Adopt new financial crime typologies for detection rules. FinCEN has encouraged financial institutions to adopt new financial crime typologies that have emerged during this pandemic. Imposter scams, charities and benefits frauds, investment and product scams are some of the new fraud categories financial institutions must incorporate into their FCC frameworks, with appropriate detection tools and reporting mechanisms for taking action on the criminals.
Implement customer self-service for fraud alert resolutions. As financial institutions experienced a heavy surge in suspicious activity alerts primarily due to a sudden change in customer behavior, it was a tremendous task to investigate thoroughly and close all such alerts, most of which turned out to be false. Such effort and resources can be optimized if financial institutions implement customer self-certification and alert resolution through a user interface enabled on digital channels like mobile apps. Fraud alert notifications sent to customers on such channels can then be auto-resolved by them.
Extend adverse media screening to cover negative news around malpractices that thrive in disaster situations. Crimes like hoarding essential goods, price gouging, black marketing, racketeering and sale of counterfeit goods have become extremely common during this crisis. Financial institutions must extend their adverse media screening to cover news about individuals and entities who are found guilty of such offences specifically during disasters.
Strengthen digital identity verification and onboarding. COVID-19 has made it imperative for customers to turn to digital alternatives for almost all needs, including banking. Whether applying for new products or claiming stimulus packages governments have announced, digital processing is the modus operandi of financial institutions. This makes it essential for financial institutions to have strong digital identity verification and seamless digital onboarding framework, as a number of regtech solutions have emerged in this space.
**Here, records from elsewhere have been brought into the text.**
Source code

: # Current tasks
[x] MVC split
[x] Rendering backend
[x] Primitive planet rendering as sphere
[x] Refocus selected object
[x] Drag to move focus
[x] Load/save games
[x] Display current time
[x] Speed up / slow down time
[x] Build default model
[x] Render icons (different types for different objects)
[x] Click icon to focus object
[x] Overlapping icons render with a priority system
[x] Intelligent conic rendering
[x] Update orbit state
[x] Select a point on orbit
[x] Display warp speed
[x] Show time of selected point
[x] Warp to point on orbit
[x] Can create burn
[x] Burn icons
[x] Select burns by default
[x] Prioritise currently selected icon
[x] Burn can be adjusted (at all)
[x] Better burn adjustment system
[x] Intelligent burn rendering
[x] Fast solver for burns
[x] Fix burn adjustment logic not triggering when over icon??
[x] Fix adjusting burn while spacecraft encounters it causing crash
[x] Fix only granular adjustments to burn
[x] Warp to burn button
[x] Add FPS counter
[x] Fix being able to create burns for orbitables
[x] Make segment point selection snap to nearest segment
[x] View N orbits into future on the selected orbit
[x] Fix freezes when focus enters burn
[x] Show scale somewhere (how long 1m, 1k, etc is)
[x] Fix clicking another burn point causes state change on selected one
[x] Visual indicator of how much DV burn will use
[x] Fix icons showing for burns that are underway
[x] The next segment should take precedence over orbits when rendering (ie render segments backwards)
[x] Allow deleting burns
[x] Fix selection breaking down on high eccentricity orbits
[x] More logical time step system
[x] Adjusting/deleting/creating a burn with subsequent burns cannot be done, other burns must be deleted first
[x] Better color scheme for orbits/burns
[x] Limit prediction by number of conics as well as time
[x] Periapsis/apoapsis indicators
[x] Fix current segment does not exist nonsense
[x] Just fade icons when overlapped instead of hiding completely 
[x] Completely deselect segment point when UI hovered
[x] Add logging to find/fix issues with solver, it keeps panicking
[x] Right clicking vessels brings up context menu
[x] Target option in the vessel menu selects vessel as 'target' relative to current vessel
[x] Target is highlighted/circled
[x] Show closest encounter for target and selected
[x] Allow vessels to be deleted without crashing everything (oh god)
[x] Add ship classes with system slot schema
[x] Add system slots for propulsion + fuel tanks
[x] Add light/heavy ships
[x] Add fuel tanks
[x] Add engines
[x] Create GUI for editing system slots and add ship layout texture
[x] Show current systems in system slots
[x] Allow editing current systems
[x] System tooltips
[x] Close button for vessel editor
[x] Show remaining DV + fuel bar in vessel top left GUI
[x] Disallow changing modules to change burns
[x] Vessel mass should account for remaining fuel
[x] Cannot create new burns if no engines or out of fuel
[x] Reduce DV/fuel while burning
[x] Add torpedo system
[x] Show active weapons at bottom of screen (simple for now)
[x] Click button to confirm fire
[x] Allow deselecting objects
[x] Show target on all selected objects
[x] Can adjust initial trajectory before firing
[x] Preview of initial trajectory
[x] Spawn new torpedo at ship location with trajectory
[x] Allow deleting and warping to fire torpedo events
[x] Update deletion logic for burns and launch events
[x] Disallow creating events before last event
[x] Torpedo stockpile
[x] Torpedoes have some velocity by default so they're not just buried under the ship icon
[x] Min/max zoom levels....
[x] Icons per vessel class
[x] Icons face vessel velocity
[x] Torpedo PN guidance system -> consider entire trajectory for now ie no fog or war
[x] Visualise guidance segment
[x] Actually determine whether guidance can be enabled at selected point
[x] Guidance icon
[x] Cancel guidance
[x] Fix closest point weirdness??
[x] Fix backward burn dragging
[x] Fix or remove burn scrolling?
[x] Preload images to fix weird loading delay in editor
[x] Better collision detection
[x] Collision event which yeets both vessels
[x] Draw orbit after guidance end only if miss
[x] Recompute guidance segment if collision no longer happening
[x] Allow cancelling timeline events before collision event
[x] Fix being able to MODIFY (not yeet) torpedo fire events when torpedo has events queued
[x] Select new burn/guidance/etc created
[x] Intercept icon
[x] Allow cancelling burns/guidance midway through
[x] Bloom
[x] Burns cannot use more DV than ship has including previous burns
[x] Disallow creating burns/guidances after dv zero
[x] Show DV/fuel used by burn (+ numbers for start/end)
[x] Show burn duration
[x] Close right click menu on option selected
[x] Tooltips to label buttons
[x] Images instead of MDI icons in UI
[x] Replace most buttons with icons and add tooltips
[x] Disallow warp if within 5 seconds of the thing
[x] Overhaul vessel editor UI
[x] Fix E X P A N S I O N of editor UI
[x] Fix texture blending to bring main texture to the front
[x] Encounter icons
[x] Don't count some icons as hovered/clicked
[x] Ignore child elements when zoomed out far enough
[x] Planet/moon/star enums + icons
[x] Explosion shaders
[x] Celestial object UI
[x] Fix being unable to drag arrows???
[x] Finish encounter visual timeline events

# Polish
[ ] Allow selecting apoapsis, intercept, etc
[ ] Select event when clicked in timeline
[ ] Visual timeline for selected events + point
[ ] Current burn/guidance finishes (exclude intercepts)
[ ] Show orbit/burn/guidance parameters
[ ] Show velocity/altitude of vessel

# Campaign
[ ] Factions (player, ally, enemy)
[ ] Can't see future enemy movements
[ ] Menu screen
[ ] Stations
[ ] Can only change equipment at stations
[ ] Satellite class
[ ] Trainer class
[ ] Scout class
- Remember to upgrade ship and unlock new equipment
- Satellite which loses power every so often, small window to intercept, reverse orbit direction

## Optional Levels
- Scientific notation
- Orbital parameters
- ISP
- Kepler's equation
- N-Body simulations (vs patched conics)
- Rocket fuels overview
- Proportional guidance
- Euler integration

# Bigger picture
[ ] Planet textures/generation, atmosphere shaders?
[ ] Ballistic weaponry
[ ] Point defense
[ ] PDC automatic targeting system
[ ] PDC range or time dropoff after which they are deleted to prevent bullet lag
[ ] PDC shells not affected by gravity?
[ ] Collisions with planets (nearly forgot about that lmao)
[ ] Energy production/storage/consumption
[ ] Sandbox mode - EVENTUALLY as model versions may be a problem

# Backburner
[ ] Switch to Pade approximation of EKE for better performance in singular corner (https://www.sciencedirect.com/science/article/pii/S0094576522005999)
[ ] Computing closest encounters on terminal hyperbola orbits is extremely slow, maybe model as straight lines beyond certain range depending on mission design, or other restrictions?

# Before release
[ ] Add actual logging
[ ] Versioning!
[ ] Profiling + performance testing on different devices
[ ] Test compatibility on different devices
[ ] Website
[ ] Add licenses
The FATF has also released guidelines to this effect to make contactless banking efficient and fraud-proof.
Integrate social network analysis (SNA) to finetune detection algorithms. When any geopolitical event or disaster impacts a region, certain social behavior becomes a pattern in that region in response to such event. SNA-based analytics can be integrated into FCC frameworks to tune detection models to handle regional/geographical events that can lead to change in customer behavior. This can enhance detection and reduce the generation of false alerts.
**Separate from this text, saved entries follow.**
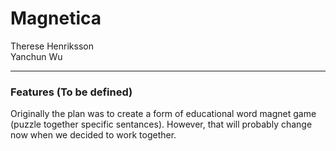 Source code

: # Magnetica

<p>Therese Henriksson
<br>
Yanchun Wu</p>

<hr>
<h3>Features (To be defined)</h3>
<p>Originally the plan was to create a form of educational word magnet game (puzzle together specific sentances). However, that will probably change now when we decided to work together.</p>
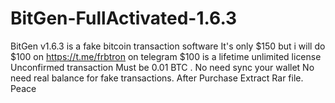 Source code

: # BitGen-FullActivated-1.6.3
BitGen v1.6.3 is a fake bitcoin transaction software It's only $150 but i will do $100 on https://t.me/frbtron on telegram $100 is a lifetime unlimited license  Unconfirmed transaction Must be  0.01 BTC . No need sync your wallet No need real balance for fake transactions. After Purchase Extract Rar file.  Peace

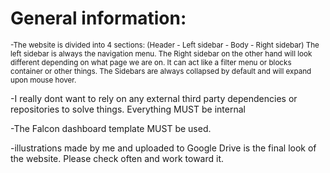 # General information:

<sub>-The website is divided into 4 sections:
(Header - Left sidebar - Body - Right sidebar)
The left sidebar is always the navigation menu.
The Right sidebar on the other hand will look different depending on what page we are on. It can act like a filter menu or blocks container or other things. 
The Sidebars are always collapsed by default and will expand upon mouse hover.

-I really dont want to rely on any external third party dependencies or repositories to solve things. Everything MUST be internal

-The Falcon dashboard template MUST be used. 

-illustrations made by me and uploaded to Google Drive is the final look of the website. Please check often and work toward it.</sub>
The Road Ahead: A New Normal
The pandemic arrived like a storm, destroying everything it touched. The world has changed forever, and the way businesses work will see a transformation. Working from home will drive collaborative digital technologies with enhanced security. Amidst all this, financial institutions will have to strengthen their FCC frameworks to prevent and detect the complex crimes that are breeding in this new world. Using advanced technologies, more robust detection models – ones that can integrate internal and external data, review the performance of risk models and analytical algorithms to tune them at frequent intervals and share intelligence on financial crimes among industry peers – can strengthen the global FCC landscape. COVID-19 has taught us how financial crimes proliferate during disasters, and future-proofing financial institutions’ FCC frameworks against such eventualities is an imperative. Here begins a new road, a new normal.